According to the Economic Survey in 2010, there were only 3,759 registered motorcycles in 2005, increasing to 91,151 in 2009. This was credited to the government’s decision to have a zero-rate duty for all motorcycles that were below 250cc.
Also during that time frame, there were about 140 motorcycle taxi drivers killed in Kenya and 837 other that were seriously hurt. Additionally, 577 passengers were killed and 7,676 were seriously hurt. In Kenya, motorcycles and tuk tuks (three wheelers) are competing for space on the highways with vehicles because there are no lanes for them. This leaves the motorcyclist unprotected and they could get injured or even die.
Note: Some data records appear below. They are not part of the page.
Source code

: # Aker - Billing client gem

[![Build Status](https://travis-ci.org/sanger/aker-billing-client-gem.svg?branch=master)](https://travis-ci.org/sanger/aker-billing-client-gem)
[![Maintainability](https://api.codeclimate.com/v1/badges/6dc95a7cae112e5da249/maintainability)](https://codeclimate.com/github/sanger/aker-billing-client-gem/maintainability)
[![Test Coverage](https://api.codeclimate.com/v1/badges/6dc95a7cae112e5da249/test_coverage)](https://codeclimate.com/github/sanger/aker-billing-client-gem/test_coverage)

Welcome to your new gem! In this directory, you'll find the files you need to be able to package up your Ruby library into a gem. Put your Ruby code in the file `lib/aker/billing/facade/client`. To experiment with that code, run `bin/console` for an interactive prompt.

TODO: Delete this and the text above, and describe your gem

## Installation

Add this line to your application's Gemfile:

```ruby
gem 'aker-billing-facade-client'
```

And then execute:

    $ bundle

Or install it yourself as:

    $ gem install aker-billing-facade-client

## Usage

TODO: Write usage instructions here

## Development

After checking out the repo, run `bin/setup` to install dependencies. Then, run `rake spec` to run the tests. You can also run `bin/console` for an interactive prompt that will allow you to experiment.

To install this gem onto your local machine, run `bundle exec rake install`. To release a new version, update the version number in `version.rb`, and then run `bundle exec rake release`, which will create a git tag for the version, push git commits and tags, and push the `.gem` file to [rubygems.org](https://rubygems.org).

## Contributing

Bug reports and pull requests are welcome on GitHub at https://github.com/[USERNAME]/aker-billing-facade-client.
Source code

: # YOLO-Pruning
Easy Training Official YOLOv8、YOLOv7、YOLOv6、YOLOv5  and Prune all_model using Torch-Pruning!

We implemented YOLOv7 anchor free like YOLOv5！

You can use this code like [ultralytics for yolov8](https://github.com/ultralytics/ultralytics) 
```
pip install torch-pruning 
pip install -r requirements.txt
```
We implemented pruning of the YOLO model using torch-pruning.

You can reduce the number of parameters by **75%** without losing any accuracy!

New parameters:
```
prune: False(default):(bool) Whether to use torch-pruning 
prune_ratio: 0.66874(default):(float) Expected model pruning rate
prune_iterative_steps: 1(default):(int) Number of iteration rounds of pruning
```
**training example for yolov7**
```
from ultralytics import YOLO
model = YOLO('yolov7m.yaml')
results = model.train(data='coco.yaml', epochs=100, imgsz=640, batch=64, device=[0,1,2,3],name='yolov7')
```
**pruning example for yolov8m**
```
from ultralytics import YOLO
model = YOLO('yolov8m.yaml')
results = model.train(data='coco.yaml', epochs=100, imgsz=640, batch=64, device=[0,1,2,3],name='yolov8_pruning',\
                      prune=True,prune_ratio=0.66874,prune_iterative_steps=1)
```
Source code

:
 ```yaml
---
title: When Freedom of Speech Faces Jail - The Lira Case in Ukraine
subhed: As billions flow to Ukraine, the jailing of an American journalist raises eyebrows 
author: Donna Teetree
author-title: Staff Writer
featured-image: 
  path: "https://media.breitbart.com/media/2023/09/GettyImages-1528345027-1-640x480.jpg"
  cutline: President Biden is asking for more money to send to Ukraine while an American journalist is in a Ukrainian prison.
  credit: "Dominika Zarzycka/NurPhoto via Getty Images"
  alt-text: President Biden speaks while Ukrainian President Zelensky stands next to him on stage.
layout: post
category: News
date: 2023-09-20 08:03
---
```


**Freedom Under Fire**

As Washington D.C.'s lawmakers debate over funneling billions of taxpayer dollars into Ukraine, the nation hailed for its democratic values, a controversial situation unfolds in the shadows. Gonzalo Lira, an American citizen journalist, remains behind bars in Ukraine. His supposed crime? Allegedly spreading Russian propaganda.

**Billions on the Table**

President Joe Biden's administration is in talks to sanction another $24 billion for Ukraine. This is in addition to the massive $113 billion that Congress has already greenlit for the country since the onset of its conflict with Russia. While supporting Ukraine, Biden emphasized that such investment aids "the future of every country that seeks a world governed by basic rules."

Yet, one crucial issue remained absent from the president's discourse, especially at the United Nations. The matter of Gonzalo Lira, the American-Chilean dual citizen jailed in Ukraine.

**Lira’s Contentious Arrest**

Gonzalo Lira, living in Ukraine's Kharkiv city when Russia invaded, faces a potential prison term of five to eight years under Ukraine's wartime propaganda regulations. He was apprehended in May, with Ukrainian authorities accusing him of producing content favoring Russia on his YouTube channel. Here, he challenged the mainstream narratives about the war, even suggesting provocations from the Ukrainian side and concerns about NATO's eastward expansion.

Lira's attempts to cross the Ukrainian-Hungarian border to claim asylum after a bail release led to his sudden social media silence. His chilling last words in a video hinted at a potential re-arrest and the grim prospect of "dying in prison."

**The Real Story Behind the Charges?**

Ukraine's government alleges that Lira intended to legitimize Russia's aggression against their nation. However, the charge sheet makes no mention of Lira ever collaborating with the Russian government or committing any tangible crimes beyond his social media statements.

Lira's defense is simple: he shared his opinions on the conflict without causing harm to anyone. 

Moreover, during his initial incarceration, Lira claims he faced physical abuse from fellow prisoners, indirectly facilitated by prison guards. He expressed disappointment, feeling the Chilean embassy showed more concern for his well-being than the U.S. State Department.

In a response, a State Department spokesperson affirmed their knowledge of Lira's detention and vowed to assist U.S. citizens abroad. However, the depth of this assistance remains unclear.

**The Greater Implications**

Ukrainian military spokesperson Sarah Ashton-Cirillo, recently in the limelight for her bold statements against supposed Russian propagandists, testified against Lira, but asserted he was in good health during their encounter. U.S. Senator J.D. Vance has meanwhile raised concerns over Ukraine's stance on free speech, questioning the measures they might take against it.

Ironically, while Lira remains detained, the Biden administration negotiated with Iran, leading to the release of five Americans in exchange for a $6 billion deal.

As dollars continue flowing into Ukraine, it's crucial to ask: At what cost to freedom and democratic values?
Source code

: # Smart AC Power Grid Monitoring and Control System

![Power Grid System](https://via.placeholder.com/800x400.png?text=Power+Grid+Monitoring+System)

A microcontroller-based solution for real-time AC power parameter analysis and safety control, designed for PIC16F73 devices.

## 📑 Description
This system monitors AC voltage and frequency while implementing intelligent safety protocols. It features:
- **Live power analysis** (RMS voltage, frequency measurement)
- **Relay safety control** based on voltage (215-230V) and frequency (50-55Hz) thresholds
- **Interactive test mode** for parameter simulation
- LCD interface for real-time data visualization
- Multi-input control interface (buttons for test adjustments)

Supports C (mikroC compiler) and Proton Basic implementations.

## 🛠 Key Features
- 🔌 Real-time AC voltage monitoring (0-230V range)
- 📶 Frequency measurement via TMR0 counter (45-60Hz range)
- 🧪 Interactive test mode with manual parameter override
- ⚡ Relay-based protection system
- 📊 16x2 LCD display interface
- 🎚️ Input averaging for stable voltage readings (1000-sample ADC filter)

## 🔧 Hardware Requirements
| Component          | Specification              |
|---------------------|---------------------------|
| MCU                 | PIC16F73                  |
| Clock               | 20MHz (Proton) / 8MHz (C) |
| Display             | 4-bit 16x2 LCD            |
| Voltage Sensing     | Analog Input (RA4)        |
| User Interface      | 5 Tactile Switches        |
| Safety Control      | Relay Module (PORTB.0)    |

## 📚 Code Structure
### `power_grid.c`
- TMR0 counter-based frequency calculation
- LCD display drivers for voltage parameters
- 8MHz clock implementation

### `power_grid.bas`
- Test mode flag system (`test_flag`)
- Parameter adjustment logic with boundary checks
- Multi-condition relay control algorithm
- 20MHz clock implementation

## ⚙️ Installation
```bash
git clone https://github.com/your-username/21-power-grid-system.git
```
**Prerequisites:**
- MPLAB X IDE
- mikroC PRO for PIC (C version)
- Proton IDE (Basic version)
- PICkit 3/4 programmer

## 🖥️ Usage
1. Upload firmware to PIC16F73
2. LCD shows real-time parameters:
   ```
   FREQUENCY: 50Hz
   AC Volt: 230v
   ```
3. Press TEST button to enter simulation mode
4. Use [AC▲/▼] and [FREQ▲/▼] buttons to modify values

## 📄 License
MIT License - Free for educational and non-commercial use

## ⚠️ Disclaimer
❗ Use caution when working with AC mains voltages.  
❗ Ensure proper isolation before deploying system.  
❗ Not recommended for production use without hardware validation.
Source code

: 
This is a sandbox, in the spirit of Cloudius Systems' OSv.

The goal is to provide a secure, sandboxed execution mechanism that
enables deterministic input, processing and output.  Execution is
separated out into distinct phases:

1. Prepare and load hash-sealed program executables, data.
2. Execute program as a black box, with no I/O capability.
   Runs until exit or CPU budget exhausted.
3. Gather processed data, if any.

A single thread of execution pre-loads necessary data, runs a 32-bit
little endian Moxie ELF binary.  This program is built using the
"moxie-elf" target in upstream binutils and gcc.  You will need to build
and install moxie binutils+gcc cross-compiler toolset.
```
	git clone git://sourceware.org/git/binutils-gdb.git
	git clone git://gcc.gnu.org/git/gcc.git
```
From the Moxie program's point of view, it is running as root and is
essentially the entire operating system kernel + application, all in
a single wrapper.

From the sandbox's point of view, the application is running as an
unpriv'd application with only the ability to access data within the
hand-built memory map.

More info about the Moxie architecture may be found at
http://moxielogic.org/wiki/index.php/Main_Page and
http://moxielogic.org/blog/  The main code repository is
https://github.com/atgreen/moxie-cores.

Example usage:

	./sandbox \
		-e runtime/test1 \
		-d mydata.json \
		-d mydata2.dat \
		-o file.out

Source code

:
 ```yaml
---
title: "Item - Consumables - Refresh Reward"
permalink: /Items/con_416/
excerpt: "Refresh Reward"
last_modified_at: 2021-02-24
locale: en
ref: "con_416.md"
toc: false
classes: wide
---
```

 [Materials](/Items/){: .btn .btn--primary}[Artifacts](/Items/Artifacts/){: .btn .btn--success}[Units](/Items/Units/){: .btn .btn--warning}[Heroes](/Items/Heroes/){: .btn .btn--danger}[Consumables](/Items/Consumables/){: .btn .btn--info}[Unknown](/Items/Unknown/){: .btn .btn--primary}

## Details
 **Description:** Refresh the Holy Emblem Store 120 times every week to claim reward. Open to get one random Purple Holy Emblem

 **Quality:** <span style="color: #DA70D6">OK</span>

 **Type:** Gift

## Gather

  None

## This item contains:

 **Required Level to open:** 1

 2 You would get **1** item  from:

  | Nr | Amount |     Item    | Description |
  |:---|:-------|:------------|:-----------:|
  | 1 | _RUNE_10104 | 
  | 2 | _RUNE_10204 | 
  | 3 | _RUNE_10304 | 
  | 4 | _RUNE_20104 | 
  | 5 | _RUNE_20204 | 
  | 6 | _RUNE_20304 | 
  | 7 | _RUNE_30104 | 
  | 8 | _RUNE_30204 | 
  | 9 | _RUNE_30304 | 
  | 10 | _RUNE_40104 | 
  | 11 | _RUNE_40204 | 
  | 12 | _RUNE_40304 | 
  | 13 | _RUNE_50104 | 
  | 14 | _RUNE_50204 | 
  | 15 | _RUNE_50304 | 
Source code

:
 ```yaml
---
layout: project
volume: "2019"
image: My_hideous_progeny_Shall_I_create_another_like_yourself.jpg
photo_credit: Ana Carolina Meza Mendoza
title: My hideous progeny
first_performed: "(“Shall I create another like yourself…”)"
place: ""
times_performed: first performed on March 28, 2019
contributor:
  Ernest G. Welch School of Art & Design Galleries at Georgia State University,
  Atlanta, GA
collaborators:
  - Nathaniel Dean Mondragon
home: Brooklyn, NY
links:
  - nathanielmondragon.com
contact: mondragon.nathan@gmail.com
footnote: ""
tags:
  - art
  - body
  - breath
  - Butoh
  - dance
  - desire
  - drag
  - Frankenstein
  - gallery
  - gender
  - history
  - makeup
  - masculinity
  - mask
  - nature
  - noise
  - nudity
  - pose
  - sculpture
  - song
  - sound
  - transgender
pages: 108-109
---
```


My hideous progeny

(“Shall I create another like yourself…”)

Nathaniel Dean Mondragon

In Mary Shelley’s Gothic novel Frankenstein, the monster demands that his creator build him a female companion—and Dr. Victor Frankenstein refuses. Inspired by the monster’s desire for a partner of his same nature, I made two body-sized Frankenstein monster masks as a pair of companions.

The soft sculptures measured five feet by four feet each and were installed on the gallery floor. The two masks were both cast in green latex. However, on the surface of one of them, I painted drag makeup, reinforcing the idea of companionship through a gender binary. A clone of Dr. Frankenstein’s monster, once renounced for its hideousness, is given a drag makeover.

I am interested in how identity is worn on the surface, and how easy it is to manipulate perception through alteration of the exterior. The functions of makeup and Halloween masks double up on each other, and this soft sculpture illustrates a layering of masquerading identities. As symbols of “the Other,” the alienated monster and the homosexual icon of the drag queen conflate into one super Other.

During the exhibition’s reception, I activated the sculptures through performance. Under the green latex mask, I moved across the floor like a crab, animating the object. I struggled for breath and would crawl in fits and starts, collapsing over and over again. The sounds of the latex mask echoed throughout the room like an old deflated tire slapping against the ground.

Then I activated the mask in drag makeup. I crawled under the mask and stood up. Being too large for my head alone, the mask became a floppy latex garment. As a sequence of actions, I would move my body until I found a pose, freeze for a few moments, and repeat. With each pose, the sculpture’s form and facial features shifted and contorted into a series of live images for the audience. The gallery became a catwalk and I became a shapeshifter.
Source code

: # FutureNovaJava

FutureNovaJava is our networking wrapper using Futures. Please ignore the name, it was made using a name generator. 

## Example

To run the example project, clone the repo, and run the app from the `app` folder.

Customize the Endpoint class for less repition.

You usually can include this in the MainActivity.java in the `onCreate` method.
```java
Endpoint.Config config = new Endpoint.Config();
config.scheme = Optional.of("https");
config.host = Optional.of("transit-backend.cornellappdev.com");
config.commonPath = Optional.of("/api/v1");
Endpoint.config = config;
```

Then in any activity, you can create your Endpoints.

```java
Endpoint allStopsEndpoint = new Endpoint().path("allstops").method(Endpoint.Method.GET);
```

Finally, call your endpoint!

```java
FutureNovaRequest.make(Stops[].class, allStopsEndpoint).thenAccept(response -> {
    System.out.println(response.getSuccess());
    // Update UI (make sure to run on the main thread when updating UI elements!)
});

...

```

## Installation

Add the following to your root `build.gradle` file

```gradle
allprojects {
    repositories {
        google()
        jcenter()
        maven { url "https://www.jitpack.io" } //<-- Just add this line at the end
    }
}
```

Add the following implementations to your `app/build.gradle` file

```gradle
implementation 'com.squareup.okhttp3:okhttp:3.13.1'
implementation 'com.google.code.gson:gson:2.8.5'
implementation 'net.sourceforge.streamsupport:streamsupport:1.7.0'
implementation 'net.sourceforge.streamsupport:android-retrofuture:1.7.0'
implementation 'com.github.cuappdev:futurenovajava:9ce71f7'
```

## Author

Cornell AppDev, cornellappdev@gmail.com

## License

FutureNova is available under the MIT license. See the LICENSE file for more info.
Mr. Obincha said, “Most motorcycle owners have no other assets and seek compensation on the spot.” Insurers have increased premiums by 50% annually for motorcycles. The comprehensive insurance coverage has increased from Sh5,000 last year to approximately Sh7,500 this year.
Other companies are insuring them as a fleet so they can spread out the risk to keep the cost down. Mary Kilonzo of Chartis Insurance said that they do not offer coverage for individual motorcycles. They are only covered if they are part of a fleet. Kilonzo does not foresee that they will provide this coverage in the near future either.